:: Instructions for the task ::
Below are the records; count the lines that include the string "provided" and give only that number.
____________
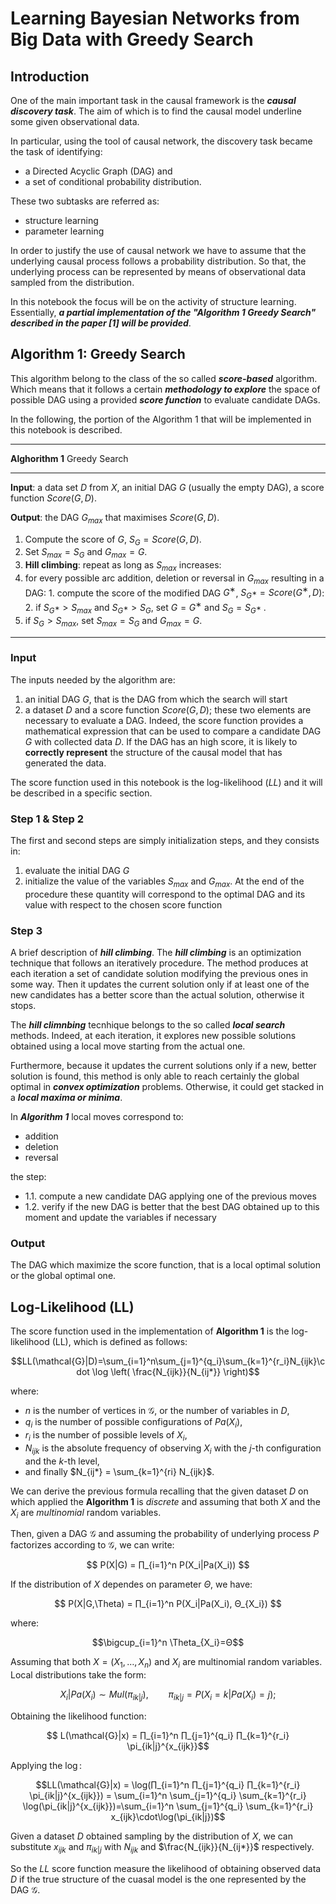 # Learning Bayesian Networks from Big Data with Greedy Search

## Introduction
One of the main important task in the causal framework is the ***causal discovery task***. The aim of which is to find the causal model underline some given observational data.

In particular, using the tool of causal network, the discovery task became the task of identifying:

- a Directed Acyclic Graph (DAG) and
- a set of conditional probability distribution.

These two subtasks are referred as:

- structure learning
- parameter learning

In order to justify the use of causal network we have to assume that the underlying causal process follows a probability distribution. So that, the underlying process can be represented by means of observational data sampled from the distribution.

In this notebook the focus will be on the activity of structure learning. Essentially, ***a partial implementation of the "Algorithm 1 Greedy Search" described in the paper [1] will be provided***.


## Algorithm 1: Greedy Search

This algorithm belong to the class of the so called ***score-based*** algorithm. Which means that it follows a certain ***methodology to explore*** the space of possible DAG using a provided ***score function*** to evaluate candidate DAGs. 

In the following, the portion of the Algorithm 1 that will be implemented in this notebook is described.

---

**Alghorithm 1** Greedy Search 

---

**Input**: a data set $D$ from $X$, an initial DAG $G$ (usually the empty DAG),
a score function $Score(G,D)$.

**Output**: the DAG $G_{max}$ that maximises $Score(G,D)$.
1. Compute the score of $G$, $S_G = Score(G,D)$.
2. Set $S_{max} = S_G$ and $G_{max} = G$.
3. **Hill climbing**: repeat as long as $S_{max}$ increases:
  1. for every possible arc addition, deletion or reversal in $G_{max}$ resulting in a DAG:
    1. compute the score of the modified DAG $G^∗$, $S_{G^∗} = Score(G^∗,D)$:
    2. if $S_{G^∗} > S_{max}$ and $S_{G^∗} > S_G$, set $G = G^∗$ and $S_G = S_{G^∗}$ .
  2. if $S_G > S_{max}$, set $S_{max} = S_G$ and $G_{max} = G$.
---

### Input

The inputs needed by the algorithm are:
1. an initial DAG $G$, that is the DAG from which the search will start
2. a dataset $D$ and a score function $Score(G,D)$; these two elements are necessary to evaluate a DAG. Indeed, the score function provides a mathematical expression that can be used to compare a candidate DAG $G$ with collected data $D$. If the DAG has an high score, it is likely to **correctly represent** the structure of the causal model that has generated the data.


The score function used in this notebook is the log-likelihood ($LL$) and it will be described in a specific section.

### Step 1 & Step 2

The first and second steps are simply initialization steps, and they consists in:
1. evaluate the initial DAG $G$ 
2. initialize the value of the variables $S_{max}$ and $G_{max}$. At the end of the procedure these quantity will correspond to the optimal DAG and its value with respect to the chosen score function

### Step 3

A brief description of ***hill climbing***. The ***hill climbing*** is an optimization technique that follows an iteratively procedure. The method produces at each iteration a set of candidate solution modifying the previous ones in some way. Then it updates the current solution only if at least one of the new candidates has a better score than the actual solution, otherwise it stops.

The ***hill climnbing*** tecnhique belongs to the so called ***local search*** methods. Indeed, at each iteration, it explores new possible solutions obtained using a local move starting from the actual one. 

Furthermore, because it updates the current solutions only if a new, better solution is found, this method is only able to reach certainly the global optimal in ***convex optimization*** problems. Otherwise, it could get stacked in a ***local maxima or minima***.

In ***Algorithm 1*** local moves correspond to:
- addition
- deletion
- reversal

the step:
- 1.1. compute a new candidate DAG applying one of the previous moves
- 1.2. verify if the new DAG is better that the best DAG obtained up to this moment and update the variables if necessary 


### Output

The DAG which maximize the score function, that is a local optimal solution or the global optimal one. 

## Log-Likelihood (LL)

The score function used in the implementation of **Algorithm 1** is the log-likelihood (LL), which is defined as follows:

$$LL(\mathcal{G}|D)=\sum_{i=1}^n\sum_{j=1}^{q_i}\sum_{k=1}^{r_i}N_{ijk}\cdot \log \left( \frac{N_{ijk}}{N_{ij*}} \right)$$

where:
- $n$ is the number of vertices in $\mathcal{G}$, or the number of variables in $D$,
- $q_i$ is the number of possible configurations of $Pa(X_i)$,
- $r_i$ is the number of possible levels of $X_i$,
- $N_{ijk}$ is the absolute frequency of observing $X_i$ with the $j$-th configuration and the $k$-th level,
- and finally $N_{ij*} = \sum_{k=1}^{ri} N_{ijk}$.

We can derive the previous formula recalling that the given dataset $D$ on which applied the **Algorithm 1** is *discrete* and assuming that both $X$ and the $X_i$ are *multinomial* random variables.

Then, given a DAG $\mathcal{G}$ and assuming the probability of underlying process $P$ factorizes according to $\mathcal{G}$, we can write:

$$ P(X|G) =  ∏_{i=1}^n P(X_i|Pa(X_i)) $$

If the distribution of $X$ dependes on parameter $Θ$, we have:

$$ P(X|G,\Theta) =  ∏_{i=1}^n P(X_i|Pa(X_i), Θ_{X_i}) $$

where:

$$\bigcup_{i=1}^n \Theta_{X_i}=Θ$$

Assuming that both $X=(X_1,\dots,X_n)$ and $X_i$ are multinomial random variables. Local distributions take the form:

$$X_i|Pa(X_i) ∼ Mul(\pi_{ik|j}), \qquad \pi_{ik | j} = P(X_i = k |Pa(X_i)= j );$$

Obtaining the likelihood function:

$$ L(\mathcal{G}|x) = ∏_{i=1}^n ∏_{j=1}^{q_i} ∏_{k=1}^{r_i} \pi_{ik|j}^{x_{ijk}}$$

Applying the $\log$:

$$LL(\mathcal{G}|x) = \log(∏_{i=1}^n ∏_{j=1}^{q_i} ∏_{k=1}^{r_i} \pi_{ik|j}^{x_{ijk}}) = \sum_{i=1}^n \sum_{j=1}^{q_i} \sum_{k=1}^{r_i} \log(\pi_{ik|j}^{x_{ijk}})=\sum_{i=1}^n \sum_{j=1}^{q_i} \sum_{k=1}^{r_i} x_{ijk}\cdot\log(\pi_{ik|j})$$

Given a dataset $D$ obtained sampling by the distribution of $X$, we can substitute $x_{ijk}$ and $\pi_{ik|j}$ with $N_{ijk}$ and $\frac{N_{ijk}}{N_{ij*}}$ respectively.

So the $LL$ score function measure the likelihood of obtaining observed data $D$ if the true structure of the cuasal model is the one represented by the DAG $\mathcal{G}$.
____________
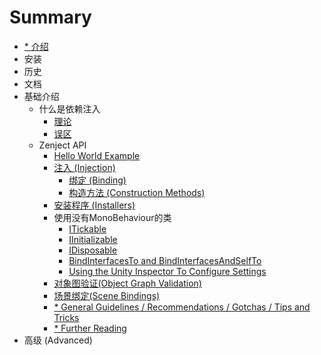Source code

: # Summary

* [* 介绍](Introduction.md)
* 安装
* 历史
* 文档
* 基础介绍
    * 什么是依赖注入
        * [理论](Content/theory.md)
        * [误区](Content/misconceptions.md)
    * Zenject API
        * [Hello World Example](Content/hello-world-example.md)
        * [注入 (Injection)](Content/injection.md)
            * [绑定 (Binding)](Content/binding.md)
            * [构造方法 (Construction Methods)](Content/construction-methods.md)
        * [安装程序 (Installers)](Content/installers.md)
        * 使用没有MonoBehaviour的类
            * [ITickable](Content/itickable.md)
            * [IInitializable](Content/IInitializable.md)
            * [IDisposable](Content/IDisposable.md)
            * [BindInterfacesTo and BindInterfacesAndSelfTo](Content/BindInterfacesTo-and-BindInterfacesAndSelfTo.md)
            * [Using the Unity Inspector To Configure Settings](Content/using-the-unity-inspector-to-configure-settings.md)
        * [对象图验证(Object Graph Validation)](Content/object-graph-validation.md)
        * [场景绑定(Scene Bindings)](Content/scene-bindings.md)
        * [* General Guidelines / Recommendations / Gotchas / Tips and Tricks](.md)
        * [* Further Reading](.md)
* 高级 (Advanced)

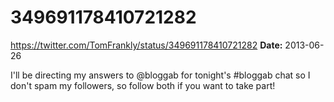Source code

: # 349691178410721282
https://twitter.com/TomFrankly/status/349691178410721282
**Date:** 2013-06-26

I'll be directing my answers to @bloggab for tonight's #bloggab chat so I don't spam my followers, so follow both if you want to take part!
____________
:: Result ::
2